Policy

A policy is an object that allows a player to choose the next action in a given state.

Policies must follow the protocol defined below.

@runtime_checkable
class Policy(Protocol[ObservationContra, ActionCo, ActionSpaceContra]):

    @abstractmethod
    def __call__(
        self, observation: ObservationContra, action_space: ActionSpaceContra
    ) -> ActionCo: ...

Below there is a list of policies which are built-in the mrl library.

RandomPolicy

name: RandomPolicy

The random policy returns an action selected uniformly at random from a discrete action space. As a precondition, the action space must be a sequence.

FirstChoicePolicy

name: FirstChoicePolicy

The first choice policy always returns the first action listed in the action space. As a precondition, the action space must be a sequence.

ManualPolicy

name: ManualPolicy

This policy represents a human player interacting with the system through either standard input (terminal) or the GUI. The action is chosen interactively by the user.

AlphaBetaPolicy

name: AlphaBetaPolicy
max_depth: 10
cache_size: 0
number_of_rollouts: 1
discount_factor: 1.0
oracle: null

This policy performs alpha-beta search on deterministic turn-based games with a discrete action space.

The search is evaluated from the perspective of the initial active player. On turns where a different player is active, the policy assumes that player seeks to minimize the initial player’s reward. This matches the standard two-player adversarial search formulation.

The policy can still be executed on multiplayer games, but the minimizing-opponent assumption is only an approximation there and does not guarantee optimal play.

The policy performs a depth-first search and explores actions in random order. As a result, when multiple actions yield similar payoff values, the policy may return different actions across runs.

The parameters have the following meaning:

  • discount_factor: Discount factor applied to state rewards when computing the final payoff.

  • max_depth: Maximum search depth, measured in plies from the root. number_of_rollouts: Number of rollout simulations performed when the maximum depth is reached. Each rollout continues until the game terminates, and the final payoff is computed as the average across all rollouts.

  • oracle: Oracle used during the rollout stage. If undefined, a random policy is used. If defined and number_of_rollouts is 1, the DeterministicOraclePolicy is used. If number_of_rollouts is greater than 1, the StochasticOraclePolicy is used.

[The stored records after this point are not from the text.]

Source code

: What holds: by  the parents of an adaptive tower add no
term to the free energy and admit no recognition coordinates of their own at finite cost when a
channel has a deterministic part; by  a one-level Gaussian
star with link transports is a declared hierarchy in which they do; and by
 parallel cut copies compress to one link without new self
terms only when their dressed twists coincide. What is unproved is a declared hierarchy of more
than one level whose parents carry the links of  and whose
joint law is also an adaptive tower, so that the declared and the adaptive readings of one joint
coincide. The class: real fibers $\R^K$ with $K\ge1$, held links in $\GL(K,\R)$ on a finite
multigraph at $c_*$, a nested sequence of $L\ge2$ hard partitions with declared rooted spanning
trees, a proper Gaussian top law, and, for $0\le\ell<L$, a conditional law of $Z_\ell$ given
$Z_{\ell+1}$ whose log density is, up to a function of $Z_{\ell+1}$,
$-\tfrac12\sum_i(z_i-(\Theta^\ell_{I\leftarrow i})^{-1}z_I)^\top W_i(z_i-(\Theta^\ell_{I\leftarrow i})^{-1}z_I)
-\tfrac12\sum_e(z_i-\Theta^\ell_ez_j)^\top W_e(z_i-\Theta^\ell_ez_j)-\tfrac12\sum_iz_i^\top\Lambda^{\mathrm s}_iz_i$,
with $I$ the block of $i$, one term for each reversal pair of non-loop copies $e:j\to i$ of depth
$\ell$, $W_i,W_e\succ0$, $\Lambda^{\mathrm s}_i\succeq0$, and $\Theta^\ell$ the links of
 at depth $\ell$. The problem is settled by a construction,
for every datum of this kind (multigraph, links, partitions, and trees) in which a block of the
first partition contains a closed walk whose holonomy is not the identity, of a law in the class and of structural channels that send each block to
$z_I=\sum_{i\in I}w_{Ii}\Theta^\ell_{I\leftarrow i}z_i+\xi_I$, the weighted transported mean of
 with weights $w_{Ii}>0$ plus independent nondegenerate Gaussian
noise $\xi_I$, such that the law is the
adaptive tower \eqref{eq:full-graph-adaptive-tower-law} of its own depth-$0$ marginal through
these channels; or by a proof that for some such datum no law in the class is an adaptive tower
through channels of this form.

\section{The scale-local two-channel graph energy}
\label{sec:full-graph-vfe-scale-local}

  • cache_size: Number of root-state decisions cached. A value of 0 disables caching and results in standard alpha-beta behavior. Note that enabling caching removes randomness, making the policy deterministic.

If the game implements the TurnBasedRevertible protocol, the policy avoids creating state copies during search. Instead, states are updated in-place and reverted after exploration. This significantly reduces memory allocations and can substantially improve search performance.

DeterministicOraclePolicy

name: DeterministicOraclePolicy
oracle:
    name: RandomRollout
    number_of_rollouts: 15

This policy requires a discrete action space and the definition of an oracle.

The policy queries the oracle to obtain the probability distribution over all actions in the action space. It then selects the action with the highest probability.

StochasticOraclePolicy

name: StochasticOraclePolicy
oracle:
    name: OpenSpielMLP
    capacity:
        input_size: 18
        output_size: 9

This policy requires a discrete action space and the definition of an oracle.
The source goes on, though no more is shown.